Task instructions = Your answer must consist solely of the lines from the start of the entries below through the line with "trubice s konstantním", unchanged.

Entries supplied =
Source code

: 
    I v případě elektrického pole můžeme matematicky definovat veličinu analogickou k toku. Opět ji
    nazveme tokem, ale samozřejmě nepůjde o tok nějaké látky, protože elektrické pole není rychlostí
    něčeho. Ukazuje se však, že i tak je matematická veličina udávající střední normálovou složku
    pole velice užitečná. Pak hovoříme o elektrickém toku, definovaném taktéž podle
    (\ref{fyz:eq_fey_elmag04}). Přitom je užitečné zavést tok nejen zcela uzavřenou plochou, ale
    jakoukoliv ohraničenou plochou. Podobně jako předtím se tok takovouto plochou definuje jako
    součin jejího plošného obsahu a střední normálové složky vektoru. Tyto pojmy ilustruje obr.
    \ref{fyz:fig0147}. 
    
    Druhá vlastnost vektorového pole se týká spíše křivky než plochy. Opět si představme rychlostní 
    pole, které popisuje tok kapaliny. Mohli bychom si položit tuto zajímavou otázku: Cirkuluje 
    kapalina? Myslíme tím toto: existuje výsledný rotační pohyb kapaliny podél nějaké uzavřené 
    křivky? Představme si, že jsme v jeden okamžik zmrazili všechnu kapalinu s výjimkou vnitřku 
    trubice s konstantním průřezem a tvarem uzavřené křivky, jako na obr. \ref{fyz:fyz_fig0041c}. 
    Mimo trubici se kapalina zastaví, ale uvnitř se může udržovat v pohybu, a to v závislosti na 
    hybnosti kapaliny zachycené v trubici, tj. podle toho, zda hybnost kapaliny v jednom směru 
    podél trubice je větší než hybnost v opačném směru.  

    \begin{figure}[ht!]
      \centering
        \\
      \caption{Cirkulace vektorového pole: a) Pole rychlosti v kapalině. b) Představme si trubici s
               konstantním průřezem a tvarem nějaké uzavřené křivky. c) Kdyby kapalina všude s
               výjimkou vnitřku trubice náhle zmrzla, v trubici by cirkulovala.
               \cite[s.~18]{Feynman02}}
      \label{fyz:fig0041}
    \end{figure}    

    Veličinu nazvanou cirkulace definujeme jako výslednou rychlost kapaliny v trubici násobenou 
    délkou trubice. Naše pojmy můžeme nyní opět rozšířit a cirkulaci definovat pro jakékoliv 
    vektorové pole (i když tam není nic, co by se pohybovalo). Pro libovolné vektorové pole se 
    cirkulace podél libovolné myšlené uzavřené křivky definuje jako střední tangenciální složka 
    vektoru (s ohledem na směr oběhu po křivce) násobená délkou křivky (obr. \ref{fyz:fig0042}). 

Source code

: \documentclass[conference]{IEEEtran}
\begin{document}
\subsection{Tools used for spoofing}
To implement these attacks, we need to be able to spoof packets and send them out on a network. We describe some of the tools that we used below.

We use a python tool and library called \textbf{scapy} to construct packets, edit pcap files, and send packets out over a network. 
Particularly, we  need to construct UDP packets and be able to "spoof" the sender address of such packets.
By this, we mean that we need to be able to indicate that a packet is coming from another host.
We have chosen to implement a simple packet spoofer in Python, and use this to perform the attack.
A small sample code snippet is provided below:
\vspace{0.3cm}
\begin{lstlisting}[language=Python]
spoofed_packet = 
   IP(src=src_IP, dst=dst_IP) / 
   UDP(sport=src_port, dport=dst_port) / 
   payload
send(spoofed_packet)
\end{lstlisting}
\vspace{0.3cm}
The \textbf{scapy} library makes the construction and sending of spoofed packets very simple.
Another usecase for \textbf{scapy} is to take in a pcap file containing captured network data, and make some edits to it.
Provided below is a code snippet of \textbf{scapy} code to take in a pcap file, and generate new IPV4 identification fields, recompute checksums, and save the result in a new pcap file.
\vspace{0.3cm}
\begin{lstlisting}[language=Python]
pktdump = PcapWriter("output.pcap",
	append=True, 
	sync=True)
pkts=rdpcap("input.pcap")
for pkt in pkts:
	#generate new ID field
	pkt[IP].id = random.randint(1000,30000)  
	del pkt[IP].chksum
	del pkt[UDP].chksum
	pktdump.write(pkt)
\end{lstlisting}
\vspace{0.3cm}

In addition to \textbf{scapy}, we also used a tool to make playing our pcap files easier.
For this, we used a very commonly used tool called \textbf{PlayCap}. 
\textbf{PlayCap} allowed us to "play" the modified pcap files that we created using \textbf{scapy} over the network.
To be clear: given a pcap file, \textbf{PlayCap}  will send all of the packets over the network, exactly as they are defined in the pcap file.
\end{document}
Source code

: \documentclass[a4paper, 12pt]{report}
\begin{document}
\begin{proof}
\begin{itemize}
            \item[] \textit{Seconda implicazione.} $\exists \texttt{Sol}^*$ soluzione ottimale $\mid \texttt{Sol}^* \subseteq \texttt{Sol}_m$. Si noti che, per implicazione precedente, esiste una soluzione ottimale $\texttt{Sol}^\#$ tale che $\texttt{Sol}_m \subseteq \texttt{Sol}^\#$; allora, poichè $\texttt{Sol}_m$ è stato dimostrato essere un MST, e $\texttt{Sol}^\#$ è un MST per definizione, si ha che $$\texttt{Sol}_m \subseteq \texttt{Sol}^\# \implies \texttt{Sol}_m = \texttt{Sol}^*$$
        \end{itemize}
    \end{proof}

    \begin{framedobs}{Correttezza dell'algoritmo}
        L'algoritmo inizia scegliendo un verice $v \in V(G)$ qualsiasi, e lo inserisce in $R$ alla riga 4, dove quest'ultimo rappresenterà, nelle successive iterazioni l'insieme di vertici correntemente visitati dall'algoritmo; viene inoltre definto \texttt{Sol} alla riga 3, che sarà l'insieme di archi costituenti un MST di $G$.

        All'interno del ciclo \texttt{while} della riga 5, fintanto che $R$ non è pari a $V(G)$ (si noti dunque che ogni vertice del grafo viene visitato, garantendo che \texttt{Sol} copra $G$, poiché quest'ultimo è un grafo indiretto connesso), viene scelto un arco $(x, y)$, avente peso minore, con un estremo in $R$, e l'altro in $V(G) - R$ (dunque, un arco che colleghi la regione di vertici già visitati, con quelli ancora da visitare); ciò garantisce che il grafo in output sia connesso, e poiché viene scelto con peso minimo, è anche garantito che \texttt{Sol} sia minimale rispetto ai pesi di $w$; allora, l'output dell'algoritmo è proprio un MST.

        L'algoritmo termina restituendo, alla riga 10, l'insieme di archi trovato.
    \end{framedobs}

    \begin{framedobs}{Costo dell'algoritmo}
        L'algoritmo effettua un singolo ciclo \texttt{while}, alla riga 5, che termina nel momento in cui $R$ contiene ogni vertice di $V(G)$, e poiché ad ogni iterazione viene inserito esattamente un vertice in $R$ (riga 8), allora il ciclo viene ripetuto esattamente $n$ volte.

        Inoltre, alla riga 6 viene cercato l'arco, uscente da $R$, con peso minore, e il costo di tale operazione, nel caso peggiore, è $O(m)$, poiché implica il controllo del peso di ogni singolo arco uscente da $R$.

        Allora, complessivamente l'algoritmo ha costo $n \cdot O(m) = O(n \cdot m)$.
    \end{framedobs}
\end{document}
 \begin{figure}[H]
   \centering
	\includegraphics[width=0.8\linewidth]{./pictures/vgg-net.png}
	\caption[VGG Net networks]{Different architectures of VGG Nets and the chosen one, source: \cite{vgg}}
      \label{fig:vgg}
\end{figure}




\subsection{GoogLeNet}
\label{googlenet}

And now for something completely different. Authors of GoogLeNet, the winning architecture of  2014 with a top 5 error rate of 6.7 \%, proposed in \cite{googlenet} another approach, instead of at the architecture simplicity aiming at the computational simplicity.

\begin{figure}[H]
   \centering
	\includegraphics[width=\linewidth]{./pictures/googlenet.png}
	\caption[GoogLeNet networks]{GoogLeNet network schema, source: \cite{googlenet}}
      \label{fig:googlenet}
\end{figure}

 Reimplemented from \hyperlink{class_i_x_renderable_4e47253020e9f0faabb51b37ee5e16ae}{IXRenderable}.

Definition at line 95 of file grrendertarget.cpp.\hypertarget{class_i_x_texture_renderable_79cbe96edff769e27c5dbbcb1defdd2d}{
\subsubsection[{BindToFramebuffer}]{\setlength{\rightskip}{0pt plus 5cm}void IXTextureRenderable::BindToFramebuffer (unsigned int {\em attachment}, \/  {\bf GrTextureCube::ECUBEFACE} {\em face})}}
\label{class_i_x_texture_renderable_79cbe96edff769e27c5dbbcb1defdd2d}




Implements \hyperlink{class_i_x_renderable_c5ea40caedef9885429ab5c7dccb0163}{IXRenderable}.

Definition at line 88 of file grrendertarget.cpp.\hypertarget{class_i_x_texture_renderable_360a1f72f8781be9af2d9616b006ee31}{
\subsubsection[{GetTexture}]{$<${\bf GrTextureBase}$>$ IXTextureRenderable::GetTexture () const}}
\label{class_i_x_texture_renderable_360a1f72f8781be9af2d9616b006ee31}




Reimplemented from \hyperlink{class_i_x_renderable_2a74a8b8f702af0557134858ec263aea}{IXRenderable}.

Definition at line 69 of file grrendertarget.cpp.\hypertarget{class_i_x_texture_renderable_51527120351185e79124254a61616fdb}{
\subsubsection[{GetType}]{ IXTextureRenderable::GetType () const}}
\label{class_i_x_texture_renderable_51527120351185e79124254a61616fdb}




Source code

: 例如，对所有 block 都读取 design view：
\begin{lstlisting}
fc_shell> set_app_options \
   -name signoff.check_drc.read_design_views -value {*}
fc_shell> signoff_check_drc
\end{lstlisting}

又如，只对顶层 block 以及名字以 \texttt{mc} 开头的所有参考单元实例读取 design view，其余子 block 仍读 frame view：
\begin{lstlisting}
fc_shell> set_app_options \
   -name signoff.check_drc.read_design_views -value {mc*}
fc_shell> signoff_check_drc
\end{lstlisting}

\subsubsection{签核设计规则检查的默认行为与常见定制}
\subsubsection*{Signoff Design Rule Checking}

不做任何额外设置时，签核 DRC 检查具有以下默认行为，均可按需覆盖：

Response for this exercise =
Source code

: 
    I v případě elektrického pole můžeme matematicky definovat veličinu analogickou k toku. Opět ji
    nazveme tokem, ale samozřejmě nepůjde o tok nějaké látky, protože elektrické pole není rychlostí
    něčeho. Ukazuje se však, že i tak je matematická veličina udávající střední normálovou složku
    pole velice užitečná. Pak hovoříme o elektrickém toku, definovaném taktéž podle
    (\ref{fyz:eq_fey_elmag04}). Přitom je užitečné zavést tok nejen zcela uzavřenou plochou, ale
    jakoukoliv ohraničenou plochou. Podobně jako předtím se tok takovouto plochou definuje jako
    součin jejího plošného obsahu a střední normálové složky vektoru. Tyto pojmy ilustruje obr.
    \ref{fyz:fig0147}. 
    
    Druhá vlastnost vektorového pole se týká spíše křivky než plochy. Opět si představme rychlostní 
    pole, které popisuje tok kapaliny. Mohli bychom si položit tuto zajímavou otázku: Cirkuluje 
    kapalina? Myslíme tím toto: existuje výsledný rotační pohyb kapaliny podél nějaké uzavřené 
    křivky? Představme si, že jsme v jeden okamžik zmrazili všechnu kapalinu s výjimkou vnitřku 
    trubice s konstantním průřezem a tvarem uzavřené křivky, jako na obr. \ref{fyz:fyz_fig0041c}. 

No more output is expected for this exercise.